Deutero-Holmes, however, is one of the first theoretical spin-offs of the Canon, a "He's not the real Sherlock Holmes!" who came back from Reichenbach and was called out by Ronald Knox in 1920. So we can't give him any more Canonical status despite those similarities that Rex Stout's theoretical spin-off Watson from his 1941 essay, "Watson Was A Woman." Hmmm . . . .

But where a Canonical analysis of Elementary is concerned, one does quickly find one's self in a theoretical area that seems to be in need of quantum physics and a few other higher disciplines.

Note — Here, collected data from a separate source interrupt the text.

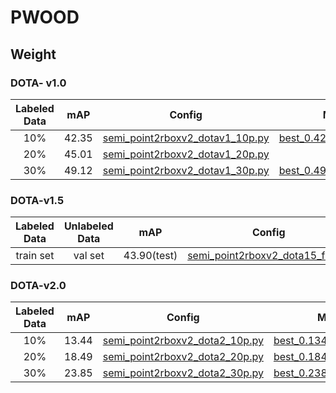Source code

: # PWOOD

## Weight
### DOTA- v1.0
Labeled Data | mAP | Config | Model | Log |
| :---------: | :---: | :----: | :---: | :---: |
| 10% | 42.35 | [semi_point2rboxv2_dotav1_10p.py](https://github.com/123sio/PWOOD/blob/Point/configs_dota15/pwood_p/dotav1/semi_point2rboxv2_dotav1_10p.py) | [best_0.423539_mAP.pth](https://huggingface.co/Xm4nQ8/weight/blob/main/work_dir_p/pwood_p/10p/best_0.423539_mAP.pth) | [dotav1_10p_log](https://huggingface.co/Xm4nQ8/weight/blob/main/work_dir_p/pwood_p/10p/20250312_091640.log.json) |
| 20% | 45.01 | [semi_point2rboxv2_dotav1_20p.py](https://github.com/123sio/PWOOD/blob/Point/configs_dota15/pwood_p/dotav1/semi_point2rboxv2_dotav1_20p.py) | - | - |
| 30% | 49.12 | [semi_point2rboxv2_dotav1_30p.py](https://github.com/123sio/PWOOD/blob/Point/configs_dota15/pwood_p/dotav1/semi_point2rboxv2_dotav1_30p.py) | [best_0.491197_mAP.pth](https://huggingface.co/Xm4nQ8/weight/blob/main/work_dir_p/pwood_p/30p/best_0.491197_mAP.pth) | [dotav1_30p_log](https://huggingface.co/Xm4nQ8/weight/blob/main/work_dir_p/pwood_p/30p/20250312_094532.log.json) |

### DOTA-v1.5
 Labeled Data | Unlabeled Data | mAP | Config | Model | Log |
| :---------: | :-----------: | :----: | :---: | :---: | :---: |
|train set| val set | 43.90(test) | [semi_point2rboxv2_dota15_full.py](https://github.com/123sio/PWOOD/blob/Point/configs_dota15/pwood_p/semi_point2rboxv2_dota15_full.py) | [iter_128000.pth](https://huggingface.co/Xm4nQ8/weight/blob/main/work_dir_p/pwood_p/p_dotav15/iter_128000.pth) | [dotav15_full_log](https://huggingface.co/Xm4nQ8/weight/blob/main/work_dir_p/pwood_p/p_dotav15/20250614_112924.log.json) |

### DOTA-v2.0
Labeled Data | mAP | Config | Model | Log |
| :---------: | :---: | :----: | :---: | :---: |
| 10% | 13.44 | [semi_point2rboxv2_dota2_10p.py](https://github.com/123sio/PWOOD/blob/Point/configs_dota15/pwood_p/dotav2/semi_point2rboxv2_dota2_10p.py) | [best_0.134428_mAP.pth](https://huggingface.co/Xm4nQ8/weight/blob/main/work_dir_p/pwood_p/dotav2/10p/best_0.134428_mAP.pth) | [dotav2_10p_log](https://huggingface.co/Xm4nQ8/weight/blob/main/work_dir_p/pwood_p/dotav2/10p/20250315_174020.log.json) |
| 20% | 18.49 | [semi_point2rboxv2_dota2_20p.py](https://github.com/123sio/PWOOD/blob/Point/configs_dota15/pwood_p/dotav2/semi_point2rboxv2_dota2_20p.py) | [best_0.184917_mAP.pth](https://huggingface.co/Xm4nQ8/weight/blob/main/work_dir_p/pwood_p/dotav2/best_0.184917_mAP.pth) | [dotav2_20p_log](https://huggingface.co/Xm4nQ8/weight/blob/main/work_dir_p/pwood_p/dotav2/20250305_135144.log.json) |
| 30% | 23.85 | [semi_point2rboxv2_dota2_30p.py](https://github.com/123sio/PWOOD/blob/Point/configs_dota15/pwood_p/dotav2/semi_point2rboxv2_dota2_30p.py) | [best_0.238494_mAP.pth](https://huggingface.co/Xm4nQ8/weight/blob/main/work_dir_p/pwood_p/dotav2/30p_pro/best_0.238494_mAP.pth) | [dotav2_30p_log](https://huggingface.co/Xm4nQ8/weight/blob/main/work_dir_p/pwood_p/dotav2/30p_pro/20250322_225014.log.json) |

In the Canon of old, Holmes meets Mrs. Hudson, then Dr. Watson, then Professor Moriarty, in that order. In the first season of Elementary, we learned Mr. Elementary met Miss Moriarty, then Miss Watson, then Miss Hudson. Time itself runs backwards where the female gender is concerned, even queen bees, a young Mr. Elementary takes up a hobby eventually gotten to by an older, retired Sherlock Holmes.

But then ones looks at Inspector Gregson, whom Sherlock Holmes obviously knew before the Canon began. In Elementary, Captain Gregson was also on board before the stories take place. Does that make Gregson a paradox? His traditional role as the smartest of a group of stupid men (in Holmes's eyes) is slightly paradoxical.

At some point in such considerations, it almost begins to seem that Elementary is a Canonical adaptation for the Stephen Hawkings among us, or possibly the mad Arab, Abdul Alhazred.

That is all strictly theoretical, too, of course.


1 comment:

  1. Thank you for a thoughtful analysis of the show. This is Sherlockian scholarship and is appreciated.
    Your big picture of a story arch that is non-Canonical is good. But I believe we need to see it play out since I expect more plot twists.
    I enjoy the individual episodes that follow the formula of cozy, case presentation, gathering clues, deduction and resolution.